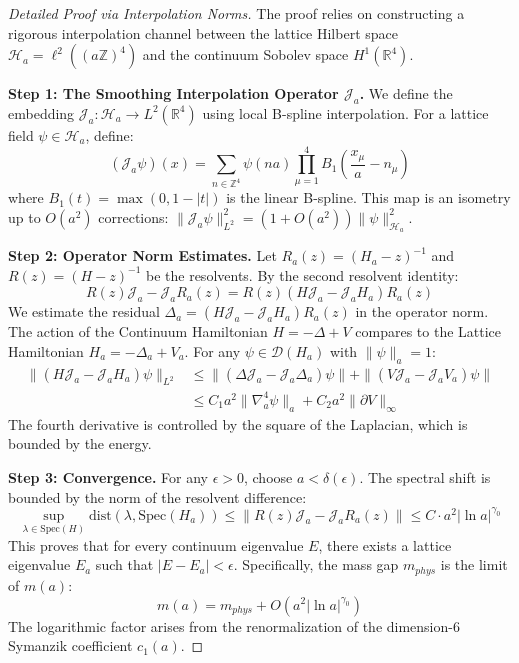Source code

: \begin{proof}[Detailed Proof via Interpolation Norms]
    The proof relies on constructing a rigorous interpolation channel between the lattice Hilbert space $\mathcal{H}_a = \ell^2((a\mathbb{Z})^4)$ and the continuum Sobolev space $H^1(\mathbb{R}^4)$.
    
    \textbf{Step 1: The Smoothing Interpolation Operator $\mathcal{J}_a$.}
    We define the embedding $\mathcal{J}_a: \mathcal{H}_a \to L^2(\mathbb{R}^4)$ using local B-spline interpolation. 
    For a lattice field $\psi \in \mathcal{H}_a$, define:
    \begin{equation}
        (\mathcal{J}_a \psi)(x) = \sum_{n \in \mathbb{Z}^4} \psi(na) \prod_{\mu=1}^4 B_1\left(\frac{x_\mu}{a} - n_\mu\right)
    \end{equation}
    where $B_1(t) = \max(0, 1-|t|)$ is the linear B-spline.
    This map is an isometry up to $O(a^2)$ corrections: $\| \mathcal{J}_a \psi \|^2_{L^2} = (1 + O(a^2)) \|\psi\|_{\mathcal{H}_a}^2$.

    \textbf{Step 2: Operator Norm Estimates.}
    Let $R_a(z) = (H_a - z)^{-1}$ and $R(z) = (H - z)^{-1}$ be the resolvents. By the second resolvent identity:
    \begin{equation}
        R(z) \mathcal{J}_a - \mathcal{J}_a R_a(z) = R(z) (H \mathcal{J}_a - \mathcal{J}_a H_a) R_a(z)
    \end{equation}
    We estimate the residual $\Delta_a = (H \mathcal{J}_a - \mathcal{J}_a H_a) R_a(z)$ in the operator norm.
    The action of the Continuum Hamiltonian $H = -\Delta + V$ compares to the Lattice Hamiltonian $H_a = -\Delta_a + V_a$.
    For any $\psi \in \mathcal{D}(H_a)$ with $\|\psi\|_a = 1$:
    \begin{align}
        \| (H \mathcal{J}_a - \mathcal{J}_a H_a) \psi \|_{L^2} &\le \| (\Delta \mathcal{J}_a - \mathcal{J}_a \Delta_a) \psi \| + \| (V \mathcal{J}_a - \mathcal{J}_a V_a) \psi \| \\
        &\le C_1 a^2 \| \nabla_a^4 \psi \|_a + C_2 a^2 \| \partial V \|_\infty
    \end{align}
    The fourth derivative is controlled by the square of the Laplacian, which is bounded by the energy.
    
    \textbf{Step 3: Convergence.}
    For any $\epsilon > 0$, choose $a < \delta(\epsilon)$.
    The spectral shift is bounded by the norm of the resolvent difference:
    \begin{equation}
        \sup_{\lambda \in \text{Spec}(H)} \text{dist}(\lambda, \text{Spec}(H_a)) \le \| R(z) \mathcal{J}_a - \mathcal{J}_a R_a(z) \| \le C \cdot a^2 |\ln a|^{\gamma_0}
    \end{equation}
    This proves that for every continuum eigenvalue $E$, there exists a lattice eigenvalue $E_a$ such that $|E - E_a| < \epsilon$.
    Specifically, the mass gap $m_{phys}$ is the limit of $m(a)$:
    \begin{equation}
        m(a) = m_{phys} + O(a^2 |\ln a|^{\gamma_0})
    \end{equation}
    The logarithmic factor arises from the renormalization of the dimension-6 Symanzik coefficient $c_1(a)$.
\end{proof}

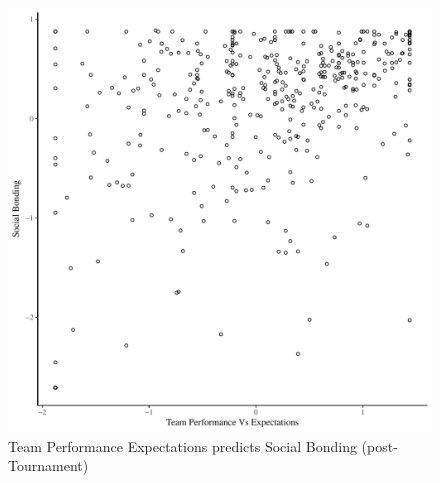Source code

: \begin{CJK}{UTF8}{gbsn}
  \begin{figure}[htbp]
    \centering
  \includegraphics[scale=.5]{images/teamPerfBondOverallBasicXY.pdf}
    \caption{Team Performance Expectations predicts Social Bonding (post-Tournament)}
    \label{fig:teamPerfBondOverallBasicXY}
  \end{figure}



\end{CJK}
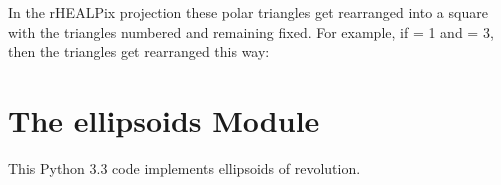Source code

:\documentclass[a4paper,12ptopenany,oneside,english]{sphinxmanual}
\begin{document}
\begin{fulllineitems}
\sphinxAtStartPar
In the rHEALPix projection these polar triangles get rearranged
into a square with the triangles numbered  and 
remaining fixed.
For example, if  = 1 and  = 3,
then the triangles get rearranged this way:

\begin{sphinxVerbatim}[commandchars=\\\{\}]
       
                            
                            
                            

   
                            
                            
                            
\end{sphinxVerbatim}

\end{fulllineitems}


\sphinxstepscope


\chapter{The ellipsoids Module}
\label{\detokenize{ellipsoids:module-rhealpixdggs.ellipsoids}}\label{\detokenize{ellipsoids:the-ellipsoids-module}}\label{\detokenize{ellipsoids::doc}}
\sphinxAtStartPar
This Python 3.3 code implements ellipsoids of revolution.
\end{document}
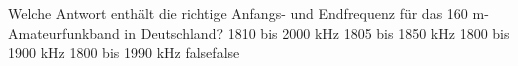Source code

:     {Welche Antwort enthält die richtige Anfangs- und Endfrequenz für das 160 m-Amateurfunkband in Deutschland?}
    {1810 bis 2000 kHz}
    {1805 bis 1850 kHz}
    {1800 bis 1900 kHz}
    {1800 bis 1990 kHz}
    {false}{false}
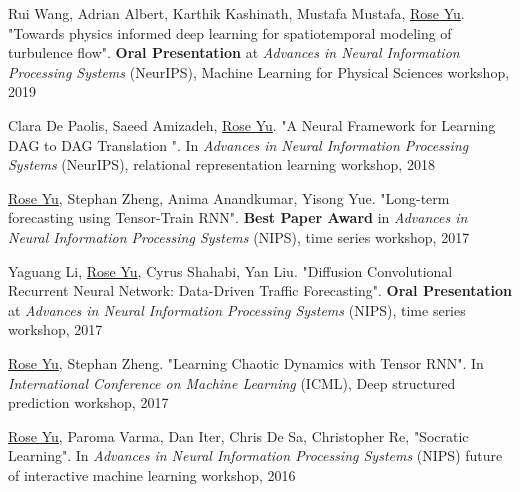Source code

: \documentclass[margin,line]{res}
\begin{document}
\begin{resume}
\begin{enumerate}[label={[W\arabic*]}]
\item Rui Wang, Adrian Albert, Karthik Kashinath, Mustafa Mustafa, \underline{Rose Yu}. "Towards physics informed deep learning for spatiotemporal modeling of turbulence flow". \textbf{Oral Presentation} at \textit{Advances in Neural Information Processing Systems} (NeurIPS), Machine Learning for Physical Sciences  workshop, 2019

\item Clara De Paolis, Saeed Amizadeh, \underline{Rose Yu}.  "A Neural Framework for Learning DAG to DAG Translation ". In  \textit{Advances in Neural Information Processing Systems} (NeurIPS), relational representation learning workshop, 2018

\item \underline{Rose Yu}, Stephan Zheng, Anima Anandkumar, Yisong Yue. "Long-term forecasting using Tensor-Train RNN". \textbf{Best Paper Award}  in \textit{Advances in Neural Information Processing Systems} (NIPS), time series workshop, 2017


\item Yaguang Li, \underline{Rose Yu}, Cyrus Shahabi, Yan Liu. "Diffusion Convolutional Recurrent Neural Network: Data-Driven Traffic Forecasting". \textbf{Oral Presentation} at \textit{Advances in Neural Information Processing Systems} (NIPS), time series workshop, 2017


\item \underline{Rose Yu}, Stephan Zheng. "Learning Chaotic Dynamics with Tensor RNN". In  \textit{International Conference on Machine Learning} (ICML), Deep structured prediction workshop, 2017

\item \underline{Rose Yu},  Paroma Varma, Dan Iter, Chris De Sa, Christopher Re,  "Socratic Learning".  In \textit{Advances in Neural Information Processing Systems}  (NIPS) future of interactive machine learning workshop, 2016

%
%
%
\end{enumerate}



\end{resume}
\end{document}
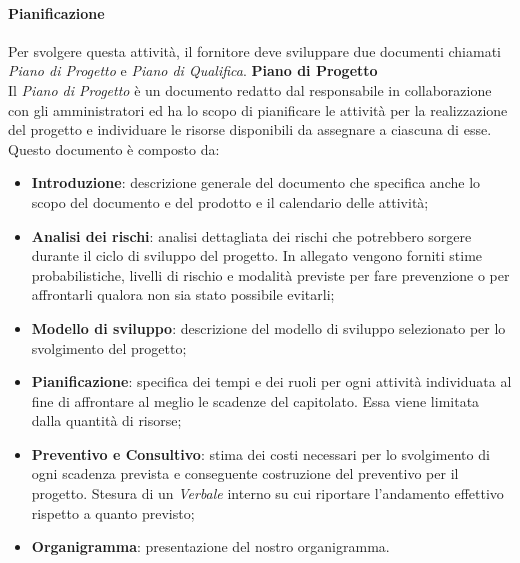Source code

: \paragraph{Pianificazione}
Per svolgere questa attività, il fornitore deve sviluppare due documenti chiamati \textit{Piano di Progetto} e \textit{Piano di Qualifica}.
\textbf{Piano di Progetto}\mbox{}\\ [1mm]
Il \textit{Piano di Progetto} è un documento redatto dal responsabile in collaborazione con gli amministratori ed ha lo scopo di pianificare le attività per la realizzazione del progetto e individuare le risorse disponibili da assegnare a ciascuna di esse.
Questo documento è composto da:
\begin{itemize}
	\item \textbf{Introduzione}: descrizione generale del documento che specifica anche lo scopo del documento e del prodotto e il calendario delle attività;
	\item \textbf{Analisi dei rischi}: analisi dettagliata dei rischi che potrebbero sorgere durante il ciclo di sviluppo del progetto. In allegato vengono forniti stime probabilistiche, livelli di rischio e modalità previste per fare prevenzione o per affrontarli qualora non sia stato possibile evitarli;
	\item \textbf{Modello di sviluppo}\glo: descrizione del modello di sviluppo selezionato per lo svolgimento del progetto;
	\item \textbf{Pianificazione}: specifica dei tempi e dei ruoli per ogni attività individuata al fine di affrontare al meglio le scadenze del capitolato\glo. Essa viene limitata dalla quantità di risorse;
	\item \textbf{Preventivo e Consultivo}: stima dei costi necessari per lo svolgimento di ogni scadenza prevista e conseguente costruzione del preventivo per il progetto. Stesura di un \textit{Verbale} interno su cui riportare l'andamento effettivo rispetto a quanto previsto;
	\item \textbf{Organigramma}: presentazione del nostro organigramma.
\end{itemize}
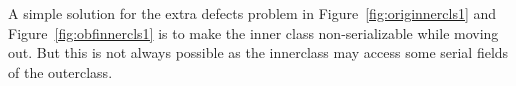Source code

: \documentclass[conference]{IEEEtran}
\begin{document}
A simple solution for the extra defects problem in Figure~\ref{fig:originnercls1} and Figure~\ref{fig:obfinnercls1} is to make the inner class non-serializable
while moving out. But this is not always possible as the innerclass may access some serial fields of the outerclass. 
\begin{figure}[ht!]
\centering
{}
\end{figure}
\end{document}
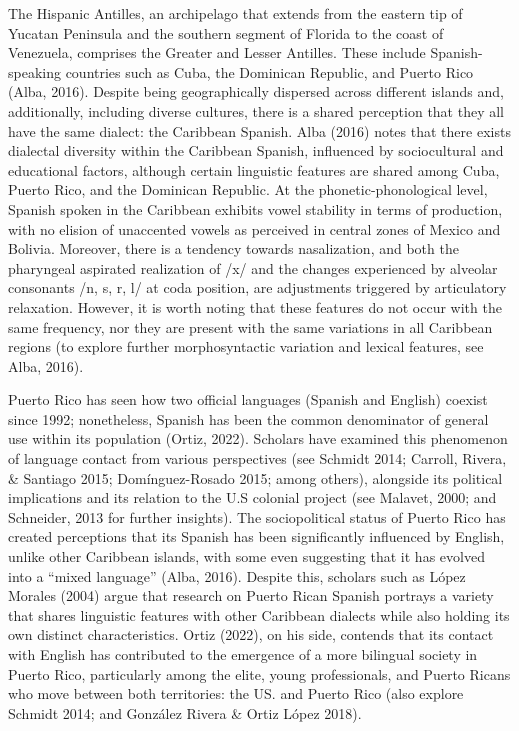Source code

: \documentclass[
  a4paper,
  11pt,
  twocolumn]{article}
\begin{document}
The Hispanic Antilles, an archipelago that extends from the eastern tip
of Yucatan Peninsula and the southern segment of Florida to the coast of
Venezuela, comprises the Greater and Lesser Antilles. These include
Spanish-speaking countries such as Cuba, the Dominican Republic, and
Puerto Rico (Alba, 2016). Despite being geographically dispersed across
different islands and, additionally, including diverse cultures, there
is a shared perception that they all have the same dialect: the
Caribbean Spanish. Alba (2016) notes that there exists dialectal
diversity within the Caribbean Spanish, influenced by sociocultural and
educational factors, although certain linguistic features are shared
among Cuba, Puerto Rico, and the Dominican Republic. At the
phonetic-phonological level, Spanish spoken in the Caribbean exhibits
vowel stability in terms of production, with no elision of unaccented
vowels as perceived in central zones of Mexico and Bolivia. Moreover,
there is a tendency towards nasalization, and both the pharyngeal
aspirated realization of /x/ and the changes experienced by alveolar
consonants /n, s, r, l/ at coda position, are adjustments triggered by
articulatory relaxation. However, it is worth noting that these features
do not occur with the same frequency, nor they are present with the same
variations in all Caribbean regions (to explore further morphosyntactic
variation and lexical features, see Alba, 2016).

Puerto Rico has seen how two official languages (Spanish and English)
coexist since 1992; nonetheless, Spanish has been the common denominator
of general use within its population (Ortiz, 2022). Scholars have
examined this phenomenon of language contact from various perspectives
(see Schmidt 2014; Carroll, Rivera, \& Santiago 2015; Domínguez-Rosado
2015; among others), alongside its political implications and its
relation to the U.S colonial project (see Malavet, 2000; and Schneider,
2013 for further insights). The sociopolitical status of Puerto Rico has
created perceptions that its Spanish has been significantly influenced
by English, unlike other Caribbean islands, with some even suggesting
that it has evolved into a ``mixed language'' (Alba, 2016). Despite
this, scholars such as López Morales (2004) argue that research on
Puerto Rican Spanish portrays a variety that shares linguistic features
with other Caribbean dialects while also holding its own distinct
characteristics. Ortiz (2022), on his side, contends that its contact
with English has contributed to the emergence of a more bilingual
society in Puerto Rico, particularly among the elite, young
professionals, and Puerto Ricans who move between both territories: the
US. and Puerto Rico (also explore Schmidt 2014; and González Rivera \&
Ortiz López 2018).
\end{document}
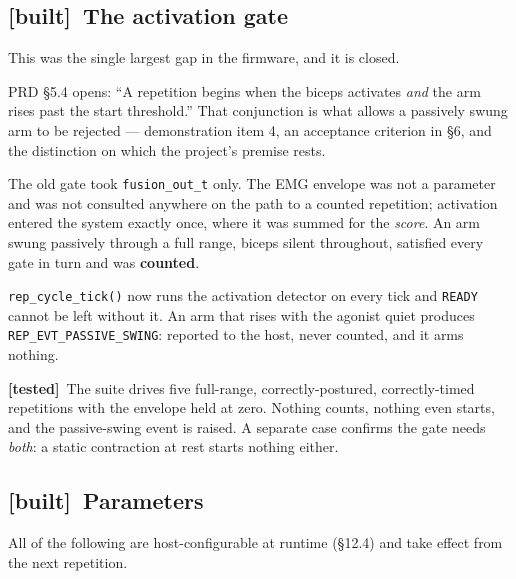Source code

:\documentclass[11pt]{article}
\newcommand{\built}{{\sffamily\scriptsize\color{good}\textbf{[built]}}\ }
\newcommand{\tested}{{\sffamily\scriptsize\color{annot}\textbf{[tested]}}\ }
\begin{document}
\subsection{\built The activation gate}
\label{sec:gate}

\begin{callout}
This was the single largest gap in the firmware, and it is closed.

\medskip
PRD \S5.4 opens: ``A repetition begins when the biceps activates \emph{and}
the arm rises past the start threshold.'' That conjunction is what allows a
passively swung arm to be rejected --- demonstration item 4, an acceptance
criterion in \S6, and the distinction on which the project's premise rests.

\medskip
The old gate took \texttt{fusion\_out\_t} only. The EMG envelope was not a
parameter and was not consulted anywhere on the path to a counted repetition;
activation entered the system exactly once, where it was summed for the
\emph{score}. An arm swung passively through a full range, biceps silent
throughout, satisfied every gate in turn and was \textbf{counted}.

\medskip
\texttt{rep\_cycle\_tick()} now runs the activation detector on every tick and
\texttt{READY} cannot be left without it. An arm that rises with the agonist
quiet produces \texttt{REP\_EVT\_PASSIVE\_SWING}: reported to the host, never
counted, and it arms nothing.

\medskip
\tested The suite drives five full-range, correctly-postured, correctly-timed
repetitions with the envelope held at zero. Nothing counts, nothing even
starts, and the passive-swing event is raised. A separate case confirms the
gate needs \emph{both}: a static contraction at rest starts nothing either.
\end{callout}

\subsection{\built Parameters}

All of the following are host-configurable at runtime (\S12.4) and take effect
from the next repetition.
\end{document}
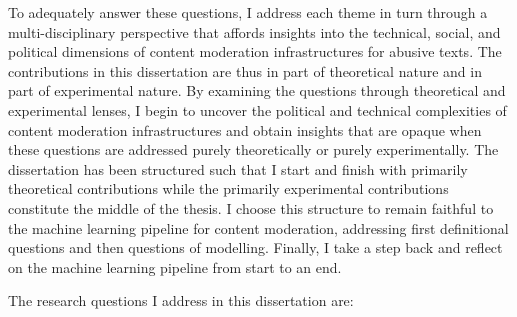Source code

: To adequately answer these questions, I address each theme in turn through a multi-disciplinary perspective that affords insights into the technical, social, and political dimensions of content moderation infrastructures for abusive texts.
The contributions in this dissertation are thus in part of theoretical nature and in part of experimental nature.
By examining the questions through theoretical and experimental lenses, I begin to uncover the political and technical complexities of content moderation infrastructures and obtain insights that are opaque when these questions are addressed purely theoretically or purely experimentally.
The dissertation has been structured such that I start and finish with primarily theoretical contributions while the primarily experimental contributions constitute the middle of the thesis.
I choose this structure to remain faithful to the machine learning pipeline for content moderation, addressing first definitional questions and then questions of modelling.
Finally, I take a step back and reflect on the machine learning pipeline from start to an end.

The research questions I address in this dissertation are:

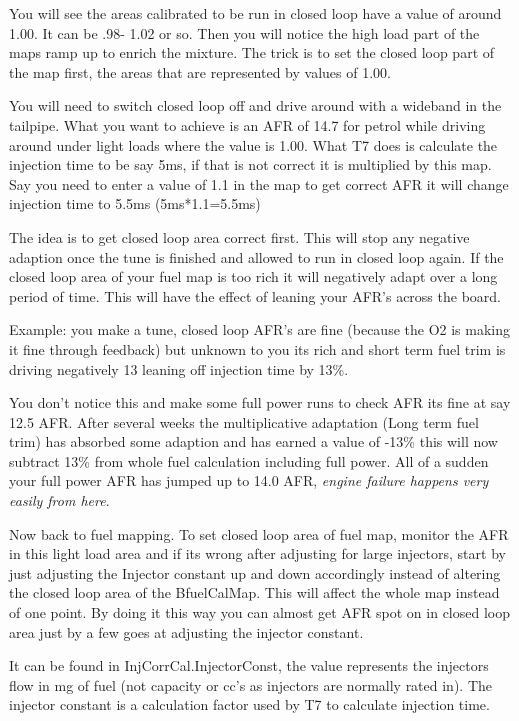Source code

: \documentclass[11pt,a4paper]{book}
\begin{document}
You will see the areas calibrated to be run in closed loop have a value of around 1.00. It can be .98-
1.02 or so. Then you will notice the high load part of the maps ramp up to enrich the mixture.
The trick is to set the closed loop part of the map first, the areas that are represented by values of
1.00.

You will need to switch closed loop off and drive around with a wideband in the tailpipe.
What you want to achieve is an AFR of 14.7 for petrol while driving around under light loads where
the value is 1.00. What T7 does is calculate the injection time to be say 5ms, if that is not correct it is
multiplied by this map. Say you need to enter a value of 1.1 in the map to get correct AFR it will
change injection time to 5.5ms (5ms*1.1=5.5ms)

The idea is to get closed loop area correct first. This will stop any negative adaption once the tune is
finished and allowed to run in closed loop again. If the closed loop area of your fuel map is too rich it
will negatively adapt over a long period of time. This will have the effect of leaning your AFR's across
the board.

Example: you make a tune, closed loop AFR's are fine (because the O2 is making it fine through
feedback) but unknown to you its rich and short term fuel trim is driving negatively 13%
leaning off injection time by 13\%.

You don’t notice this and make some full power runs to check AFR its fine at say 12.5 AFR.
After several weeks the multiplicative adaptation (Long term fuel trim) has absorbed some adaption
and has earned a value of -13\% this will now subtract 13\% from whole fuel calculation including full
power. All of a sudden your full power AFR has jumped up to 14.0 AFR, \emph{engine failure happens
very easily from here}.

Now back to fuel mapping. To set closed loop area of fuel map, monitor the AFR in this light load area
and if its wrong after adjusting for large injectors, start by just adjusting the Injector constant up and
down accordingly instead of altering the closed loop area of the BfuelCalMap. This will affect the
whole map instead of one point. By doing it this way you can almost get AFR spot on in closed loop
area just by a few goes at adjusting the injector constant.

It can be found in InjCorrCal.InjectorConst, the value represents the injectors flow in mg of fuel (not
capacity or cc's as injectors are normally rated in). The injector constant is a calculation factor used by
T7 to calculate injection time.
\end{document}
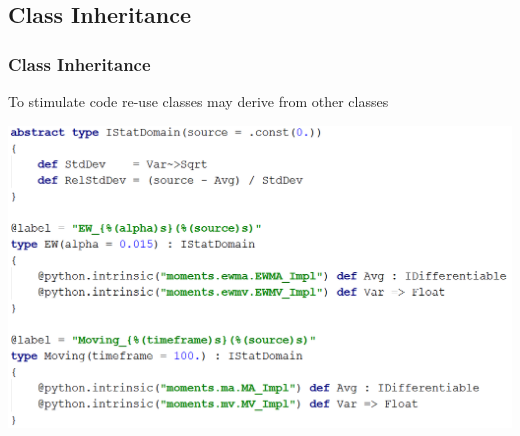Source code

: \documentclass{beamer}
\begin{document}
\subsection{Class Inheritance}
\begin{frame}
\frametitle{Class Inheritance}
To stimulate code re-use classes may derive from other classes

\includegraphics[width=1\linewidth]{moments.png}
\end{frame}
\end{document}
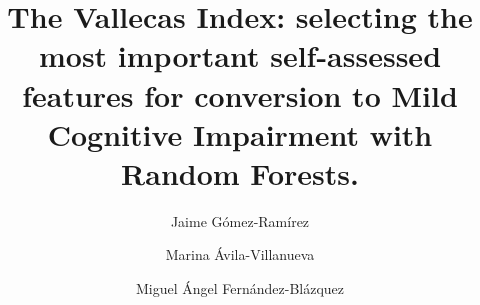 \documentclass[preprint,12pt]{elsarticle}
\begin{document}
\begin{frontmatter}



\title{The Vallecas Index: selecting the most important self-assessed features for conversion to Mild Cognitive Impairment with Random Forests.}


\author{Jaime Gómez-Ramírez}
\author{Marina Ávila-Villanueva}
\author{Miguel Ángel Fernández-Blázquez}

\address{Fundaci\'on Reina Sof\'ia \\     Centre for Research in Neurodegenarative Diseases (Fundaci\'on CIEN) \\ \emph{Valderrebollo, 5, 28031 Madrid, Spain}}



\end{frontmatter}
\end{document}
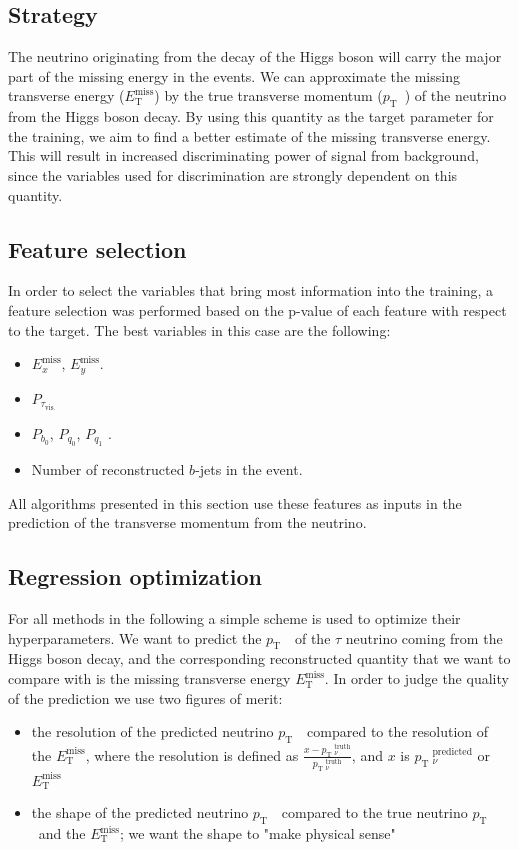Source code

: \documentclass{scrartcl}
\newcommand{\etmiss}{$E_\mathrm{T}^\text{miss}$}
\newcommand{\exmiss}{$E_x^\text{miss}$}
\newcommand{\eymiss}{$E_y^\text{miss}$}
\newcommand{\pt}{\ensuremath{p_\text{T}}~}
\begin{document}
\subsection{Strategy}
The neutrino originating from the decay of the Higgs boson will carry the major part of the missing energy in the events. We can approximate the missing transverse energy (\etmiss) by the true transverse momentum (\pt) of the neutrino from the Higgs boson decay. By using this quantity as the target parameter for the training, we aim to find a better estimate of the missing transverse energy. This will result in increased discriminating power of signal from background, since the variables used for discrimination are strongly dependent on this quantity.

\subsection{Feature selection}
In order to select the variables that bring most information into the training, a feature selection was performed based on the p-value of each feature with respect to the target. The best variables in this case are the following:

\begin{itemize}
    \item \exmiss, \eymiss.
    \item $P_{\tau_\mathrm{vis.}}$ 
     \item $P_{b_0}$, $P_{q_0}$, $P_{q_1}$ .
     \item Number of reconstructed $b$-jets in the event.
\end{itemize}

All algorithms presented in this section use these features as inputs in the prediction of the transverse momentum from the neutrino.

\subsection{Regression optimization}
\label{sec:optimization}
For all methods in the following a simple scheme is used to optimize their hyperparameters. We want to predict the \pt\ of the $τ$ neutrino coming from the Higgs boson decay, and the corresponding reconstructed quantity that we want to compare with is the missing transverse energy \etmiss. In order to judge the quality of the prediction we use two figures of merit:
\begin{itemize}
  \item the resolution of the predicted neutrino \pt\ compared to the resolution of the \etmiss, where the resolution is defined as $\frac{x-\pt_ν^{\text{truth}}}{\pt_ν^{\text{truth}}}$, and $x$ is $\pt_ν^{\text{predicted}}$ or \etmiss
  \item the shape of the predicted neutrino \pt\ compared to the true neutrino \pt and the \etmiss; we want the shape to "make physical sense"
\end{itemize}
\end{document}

» **Task item**: All lines from the start of the entries above through the line containing "For a lattice" are to be given again exactly; the pictures are not.

» **Written answer**:
Source code

: \begin{proof}[Detailed Proof via Interpolation Norms]
    The proof relies on constructing a rigorous interpolation channel between the lattice Hilbert space $\mathcal{H}_a = \ell^2((a\mathbb{Z})^4)$ and the continuum Sobolev space $H^1(\mathbb{R}^4)$.
    
    \textbf{Step 1: The Smoothing Interpolation Operator $\mathcal{J}_a$.}
    We define the embedding $\mathcal{J}_a: \mathcal{H}_a \to L^2(\mathbb{R}^4)$ using local B-spline interpolation. 
    For a lattice field $\psi \in \mathcal{H}_a$, define:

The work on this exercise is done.